De lasbaarheid van Cr13 martensitisch roestvast staal is over het algemeen slecht. Daarom worden voor martensitisch roestvast staal met een hoger koolstofgehalte, naast het gebruik van lasmaterialen die een vergelijkbare chemische samenstelling en mechanische eigenschappen hebben als het basismetaal, vaak lasmaterialen van het austenitische type gebruikt om de plasticiteit en taaiheid van de lasverbinding te verbeteren en het optreden van lasscheuren. Veelgebruikte laselektroden zijn te vinden in Tabel 5-22.

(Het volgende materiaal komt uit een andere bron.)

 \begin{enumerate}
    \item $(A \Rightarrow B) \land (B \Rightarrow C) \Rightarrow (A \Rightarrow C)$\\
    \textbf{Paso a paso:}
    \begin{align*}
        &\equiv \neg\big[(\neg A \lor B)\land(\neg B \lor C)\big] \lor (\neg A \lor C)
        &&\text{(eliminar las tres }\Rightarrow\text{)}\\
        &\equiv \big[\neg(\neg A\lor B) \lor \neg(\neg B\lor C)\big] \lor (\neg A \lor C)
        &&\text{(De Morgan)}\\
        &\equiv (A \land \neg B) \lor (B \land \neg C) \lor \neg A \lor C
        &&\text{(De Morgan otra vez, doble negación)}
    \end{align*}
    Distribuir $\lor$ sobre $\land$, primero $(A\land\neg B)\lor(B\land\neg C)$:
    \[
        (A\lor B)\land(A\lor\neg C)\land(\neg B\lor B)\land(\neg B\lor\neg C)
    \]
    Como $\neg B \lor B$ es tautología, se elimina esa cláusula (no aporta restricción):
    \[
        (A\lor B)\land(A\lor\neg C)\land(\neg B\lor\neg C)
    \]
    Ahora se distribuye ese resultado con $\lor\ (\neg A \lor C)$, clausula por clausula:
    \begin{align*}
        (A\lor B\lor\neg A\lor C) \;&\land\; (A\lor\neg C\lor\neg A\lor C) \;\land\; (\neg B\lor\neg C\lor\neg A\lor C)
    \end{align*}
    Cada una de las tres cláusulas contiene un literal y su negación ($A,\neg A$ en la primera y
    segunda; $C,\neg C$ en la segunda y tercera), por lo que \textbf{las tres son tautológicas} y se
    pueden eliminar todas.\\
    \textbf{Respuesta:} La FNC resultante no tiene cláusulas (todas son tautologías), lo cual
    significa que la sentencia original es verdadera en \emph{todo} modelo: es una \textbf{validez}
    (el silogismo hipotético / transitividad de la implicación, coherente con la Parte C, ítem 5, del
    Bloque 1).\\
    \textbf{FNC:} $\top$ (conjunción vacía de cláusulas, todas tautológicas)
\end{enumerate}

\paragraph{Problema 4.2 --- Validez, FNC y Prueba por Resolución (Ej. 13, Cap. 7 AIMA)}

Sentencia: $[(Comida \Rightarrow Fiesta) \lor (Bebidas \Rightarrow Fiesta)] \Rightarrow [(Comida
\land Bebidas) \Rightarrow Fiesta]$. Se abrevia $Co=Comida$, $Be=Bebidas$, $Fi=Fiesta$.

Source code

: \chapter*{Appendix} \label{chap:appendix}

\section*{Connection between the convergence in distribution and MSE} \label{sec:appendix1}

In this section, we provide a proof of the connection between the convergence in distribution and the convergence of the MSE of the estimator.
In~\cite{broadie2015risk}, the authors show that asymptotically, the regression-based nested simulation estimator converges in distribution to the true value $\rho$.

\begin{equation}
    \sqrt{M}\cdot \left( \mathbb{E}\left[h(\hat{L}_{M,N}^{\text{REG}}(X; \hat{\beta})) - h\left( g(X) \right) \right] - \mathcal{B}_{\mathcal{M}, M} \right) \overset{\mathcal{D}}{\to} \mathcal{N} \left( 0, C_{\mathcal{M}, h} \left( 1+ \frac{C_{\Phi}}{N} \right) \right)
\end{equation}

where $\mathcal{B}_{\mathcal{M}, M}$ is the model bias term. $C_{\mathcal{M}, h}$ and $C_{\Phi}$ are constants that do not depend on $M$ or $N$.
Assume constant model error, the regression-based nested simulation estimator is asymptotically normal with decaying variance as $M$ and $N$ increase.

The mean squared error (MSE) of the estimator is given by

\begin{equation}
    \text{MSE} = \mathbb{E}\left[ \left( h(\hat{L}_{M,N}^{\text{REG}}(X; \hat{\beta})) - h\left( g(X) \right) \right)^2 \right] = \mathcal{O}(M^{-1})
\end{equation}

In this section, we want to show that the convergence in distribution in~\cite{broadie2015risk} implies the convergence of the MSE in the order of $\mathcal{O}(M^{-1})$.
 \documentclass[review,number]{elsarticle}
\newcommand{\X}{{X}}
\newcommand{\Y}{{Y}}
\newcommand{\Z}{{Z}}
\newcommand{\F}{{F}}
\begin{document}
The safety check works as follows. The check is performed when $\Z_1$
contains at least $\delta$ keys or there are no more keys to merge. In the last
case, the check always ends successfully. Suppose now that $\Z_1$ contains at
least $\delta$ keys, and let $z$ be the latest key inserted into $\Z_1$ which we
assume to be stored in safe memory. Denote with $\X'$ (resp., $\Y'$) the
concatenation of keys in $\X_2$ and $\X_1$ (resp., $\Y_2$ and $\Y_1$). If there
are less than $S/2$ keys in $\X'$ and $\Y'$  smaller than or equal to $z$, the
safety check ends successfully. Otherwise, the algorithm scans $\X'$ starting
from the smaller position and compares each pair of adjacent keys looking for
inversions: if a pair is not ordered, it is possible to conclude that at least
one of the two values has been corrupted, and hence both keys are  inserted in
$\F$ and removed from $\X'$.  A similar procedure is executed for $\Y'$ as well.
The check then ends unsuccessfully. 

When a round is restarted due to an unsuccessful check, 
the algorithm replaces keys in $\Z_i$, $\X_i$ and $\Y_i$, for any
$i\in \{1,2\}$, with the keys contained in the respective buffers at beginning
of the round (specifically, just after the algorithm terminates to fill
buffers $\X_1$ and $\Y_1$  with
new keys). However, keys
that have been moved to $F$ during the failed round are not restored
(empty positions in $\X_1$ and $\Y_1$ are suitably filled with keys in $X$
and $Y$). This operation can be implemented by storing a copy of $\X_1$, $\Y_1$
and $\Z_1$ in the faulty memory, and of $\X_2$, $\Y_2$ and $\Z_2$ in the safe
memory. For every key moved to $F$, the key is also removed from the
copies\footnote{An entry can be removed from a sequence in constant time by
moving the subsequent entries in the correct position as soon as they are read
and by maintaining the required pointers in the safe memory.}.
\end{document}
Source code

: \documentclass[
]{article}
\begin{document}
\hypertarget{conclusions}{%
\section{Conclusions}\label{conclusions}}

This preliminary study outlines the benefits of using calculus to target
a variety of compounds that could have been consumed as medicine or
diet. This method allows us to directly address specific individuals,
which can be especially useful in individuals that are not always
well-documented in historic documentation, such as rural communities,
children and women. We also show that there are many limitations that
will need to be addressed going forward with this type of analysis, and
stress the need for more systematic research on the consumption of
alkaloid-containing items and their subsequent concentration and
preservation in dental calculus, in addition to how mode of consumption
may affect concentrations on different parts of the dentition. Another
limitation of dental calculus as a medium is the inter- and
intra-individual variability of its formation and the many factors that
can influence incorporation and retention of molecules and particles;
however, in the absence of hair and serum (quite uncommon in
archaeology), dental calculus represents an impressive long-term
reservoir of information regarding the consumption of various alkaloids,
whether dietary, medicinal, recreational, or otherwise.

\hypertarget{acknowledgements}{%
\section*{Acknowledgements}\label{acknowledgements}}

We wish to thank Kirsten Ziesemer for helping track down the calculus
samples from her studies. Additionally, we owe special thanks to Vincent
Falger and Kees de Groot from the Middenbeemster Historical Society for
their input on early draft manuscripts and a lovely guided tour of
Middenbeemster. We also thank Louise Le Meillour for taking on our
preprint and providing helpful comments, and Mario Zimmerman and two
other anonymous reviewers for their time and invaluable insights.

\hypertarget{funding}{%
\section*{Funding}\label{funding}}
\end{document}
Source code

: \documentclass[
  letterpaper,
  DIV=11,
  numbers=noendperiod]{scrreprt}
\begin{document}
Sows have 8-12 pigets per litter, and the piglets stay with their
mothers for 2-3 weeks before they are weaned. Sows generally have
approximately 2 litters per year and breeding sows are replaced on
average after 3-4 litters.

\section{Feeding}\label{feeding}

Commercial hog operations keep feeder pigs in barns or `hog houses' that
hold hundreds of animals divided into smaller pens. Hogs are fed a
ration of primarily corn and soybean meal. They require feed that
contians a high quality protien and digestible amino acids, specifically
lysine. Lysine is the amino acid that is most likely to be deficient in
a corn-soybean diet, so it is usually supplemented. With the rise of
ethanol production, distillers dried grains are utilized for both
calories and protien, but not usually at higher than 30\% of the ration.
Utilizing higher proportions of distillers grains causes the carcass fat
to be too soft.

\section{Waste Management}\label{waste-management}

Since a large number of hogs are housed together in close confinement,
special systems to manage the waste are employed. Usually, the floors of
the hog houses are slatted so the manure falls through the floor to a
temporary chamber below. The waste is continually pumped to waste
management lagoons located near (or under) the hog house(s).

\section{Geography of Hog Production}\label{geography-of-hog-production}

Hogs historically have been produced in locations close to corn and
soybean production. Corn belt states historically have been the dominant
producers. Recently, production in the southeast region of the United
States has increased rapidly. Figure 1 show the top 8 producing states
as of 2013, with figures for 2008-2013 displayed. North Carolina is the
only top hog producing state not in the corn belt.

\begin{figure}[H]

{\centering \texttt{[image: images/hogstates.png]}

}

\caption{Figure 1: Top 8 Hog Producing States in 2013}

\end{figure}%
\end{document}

Tabel 5-22: Selectie van lasmaterialen, voorverwarmen en warmtebehandeling na het lassen voor Martensitic roestvast staal

StaalsoortLaselektrodeLasdraadVoorverwarmingstemperatuur, interpass-temperatuur/°CWarmtebehandelingstemperatuur na het lassen/°C
Modelrangvaste kernfluxkern
1Crl32Crl3E410-16
E410-15
G202G207H1Cr13H2Cr13E410T250~300700~730 Het aanmaken
E308-16
E308-15
E316-16
E316-15
E310-16
E310-15
A102
A107
A202
A207
A402
A407
Geen warmtebehandeling nodig (voorverwarmen tot 200°C voor dikke en grote onderdelen)Geen warmtebehandeling nodig
1Crl7Ni2E130-16G302H0H24N13 200750~800Tempering
E430-15G307
E309-16A302Geen warmtebehandeling nodigGeen warmtebehandeling nodig
E309-15A307
E310-16A402
E310-15 A407

(4) De belangrijkste punten van het lasproces:

De belangrijkste punten voor het lassen van martensitisch roestvast staal zijn als volgt:

1) Voorverwarming en warmtebehandeling na het lassen:

De voorverwarmingstemperatuur ligt meestal tussen 100-350°C en neemt toe met het koolstofgehalte. Voor lasverbindingen met een hoog koolstofgehalte of een hoge terughoudendheid moeten vóór de warmtebehandeling de nodige warmtebehandelingsmaatregelen worden genomen om het optreden van waterstofscheuren te voorkomen. Bijvoorbeeld, bij het lassen van lage gelegeerd staal met austenitisch roestvast staal moeten de juiste lastechnieken worden toegepast. Raadpleeg Tabel 5-22 voor meer informatie.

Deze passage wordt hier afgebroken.